Thursday, August 28, 2014

How Oil Rules Iraq

There is an oil tanker the size of four football fields representing the full measure of Kurdistan’s independence. And it’s sitting off the coast of Galveston, Texas.

This tanker is just one thread in the emerging story of Iraq’s tumultuous evolution, and oil’s commanding role in it. During the war, critics liked to say “it’s all about the oil,” but that is now truer than ever before. Kurdish sovereignty depends on it. The Islamic State in Iraq and Syria (ISIS) is fueled by it. And all through the violence and political crises of the last summer, the oil has continued to pump, keeping a fragile central government one step from implosion.

“Oil is the central facilitator of all the actors’ ambitions—it is how the Kurds hope to obtain eventual independence, how ISIS can finance the much larger organization it has become, and how the Iraqi state stays afloat,” said Steve LeVine, an energy expert and Future Tense fellow at the New America Foundation, in an interview with TAC.

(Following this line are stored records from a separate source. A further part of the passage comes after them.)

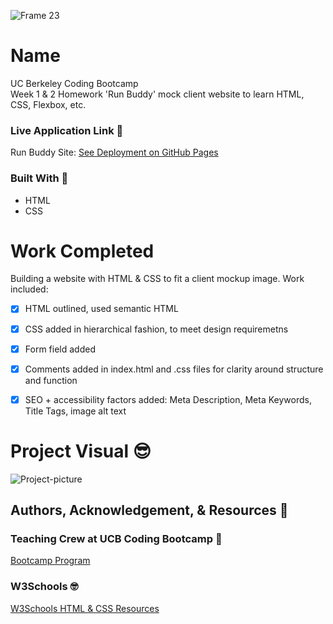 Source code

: ![Frame 23](https://user-images.githubusercontent.com/77648727/109901082-3cd74900-7c4d-11eb-99ac-92fcff737a8a.png)


# Name
UC Berkeley Coding Bootcamp <br> Week 1 & 2 Homework 
'Run Buddy' mock client website to learn HTML, CSS, Flexbox, etc.     


### Live Application Link 👀
Run Buddy Site: [See Deployment on GitHub Pages](https://sarahdurks.github.io/Run-Buddy/)

### Built With 🧰
- HTML
- CSS

# Work Completed
Building a website with HTML & CSS to fit a client mockup image. Work included:

- [x] HTML outlined, used semantic HTML
- [x] CSS added in hierarchical fashion, to meet design requiremetns
- [x] Form field added
- [x] Comments added in index.html and .css files for clarity around structure and function
- [x] SEO + accessibility factors added: Meta Description, Meta Keywords, Title Tags, image alt text


# Project Visual :sunglasses:
![Project-picture](https://user-images.githubusercontent.com/77648727/107858055-eb266600-6de6-11eb-80a7-3dfeeaa5ec4b.png)

## Authors, Acknowledgement, & Resources 🤝

### Teaching Crew at UCB Coding Bootcamp 🎉
[Bootcamp Program](https://bootcamp.berkeley.edu/coding/)

### W3Schools 🤓
[W3Schools HTML & CSS Resources](https://www.w3schools.com/)
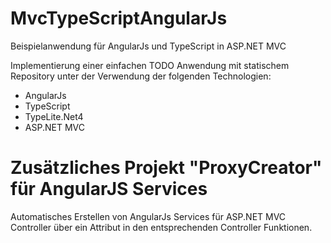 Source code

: # MvcTypeScriptAngularJs
Beispielanwendung für AngularJs und TypeScript in ASP.NET MVC

Implementierung einer einfachen TODO Anwendung mit statischem Repository unter
der Verwendung der folgenden Technologien:

- AngularJs
- TypeScript
- TypeLite.Net4
- ASP.NET MVC

# Zusätzliches Projekt "ProxyCreator" für AngularJS Services
Automatisches Erstellen von AngularJs Services für ASP.NET MVC Controller
über ein Attribut in den entsprechenden Controller Funktionen.

 
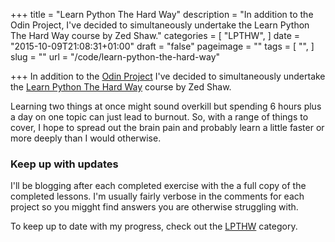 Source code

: +++
title = "Learn Python The Hard Way"
description = "In addition to the Odin Project, I've decided to simultaneously undertake the Learn Python The Hard Way course by Zed Shaw."
categories = [
  "LPTHW",
]
date = "2015-10-09T21:08:31+01:00"
draft = "false"
pageimage = ""
tags = [
  "",
]
slug = ""
url = "/code/learn-python-the-hard-way"

+++
In addition to the [Odin Project](/categories/odin-project/) I've decided to simultaneously undertake the [Learn Python The Hard Way](http://learnpythonthehardway.org/) course by Zed Shaw.

Learning two things at once might sound overkill but spending 6 hours plus a day on one topic can just lead to burnout. So, with a range of things to cover, I hope to spread out the brain pain and probably learn a little faster or more deeply than I would otherwise. 

### Keep up with updates

I'll be blogging after each completed exercise with the a full copy of the completed lessons. I'm usually fairly verbose in the comments for each project so you migght find answers you are otherwise struggling with. 

To keep up to date with my progress, check out the [LPTHW](/categories/lpthw/) category.
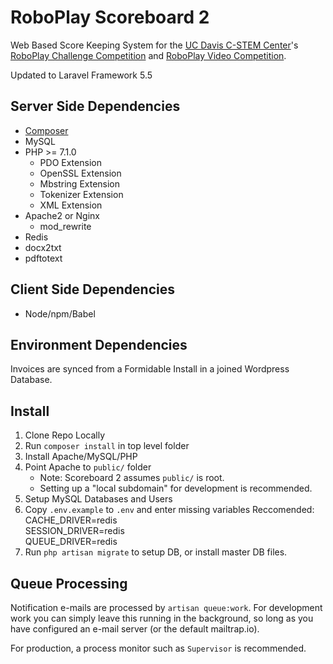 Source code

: # RoboPlay Scoreboard 2
Web Based Score Keeping System for the [UC Davis C-STEM Center](http://c-stem.ucdavis.edu)'s [RoboPlay Challenge Competition](http://c-stem.ucdavis.edu/roboplay/challenge/) and [RoboPlay Video Competition](http://c-stem.ucdavis.edu/roboplay/video/).

Updated to Laravel Framework 5.5

## Server Side Dependencies
* [Composer](https://getcomposer.org/)
* MySQL
* PHP >= 7.1.0
   * PDO Extension
   * OpenSSL Extension
   * Mbstring Extension
   * Tokenizer Extension
   * XML Extension
* Apache2 or Nginx
   * mod_rewrite
* Redis 
* docx2txt
* pdftotext

## Client Side Dependencies
* Node/npm/Babel

## Environment Dependencies
Invoices are synced from a Formidable Install in a joined Wordpress Database.

## Install
1. Clone Repo Locally
1. Run `composer install` in top level folder 
1. Install Apache/MySQL/PHP
1. Point Apache to `public/` folder
    * Note: Scoreboard 2 assumes `public/` is root.
    * Setting up a "local subdomain" for development is recommended.
1. Setup MySQL Databases and Users
1. Copy `.env.example` to `.env` and enter missing variables
    Reccomended:  
    CACHE_DRIVER=redis  
    SESSION_DRIVER=redis  
    QUEUE_DRIVER=redis      
1. Run `php artisan migrate` to setup DB, or install master DB files. 

## Queue Processing
Notification e-mails are processed by `artisan queue:work`. For development work you can simply leave this running in the background, so long as you have configured an e-mail server (or the default mailtrap.io).

For production, a process monitor such as `Supervisor` is recommended.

“Absent oil, we would have a very different situation.”

Kurds Go to Court

The giant tanker United Kalavrvta is carrying 100 million barrels of crude oil pumped in Kurdistan and destined for LyondellBasell Industries, a Dutch-owned company in Texas. It has been anchored off the Texas coast in the Gulf of Mexico for a month. This week, a federal judge in Texas threw out a seizure order that could have drawn U.S. marshals into the protracted dispute over who owns the oil—Kurdistan or the central government in Baghdad.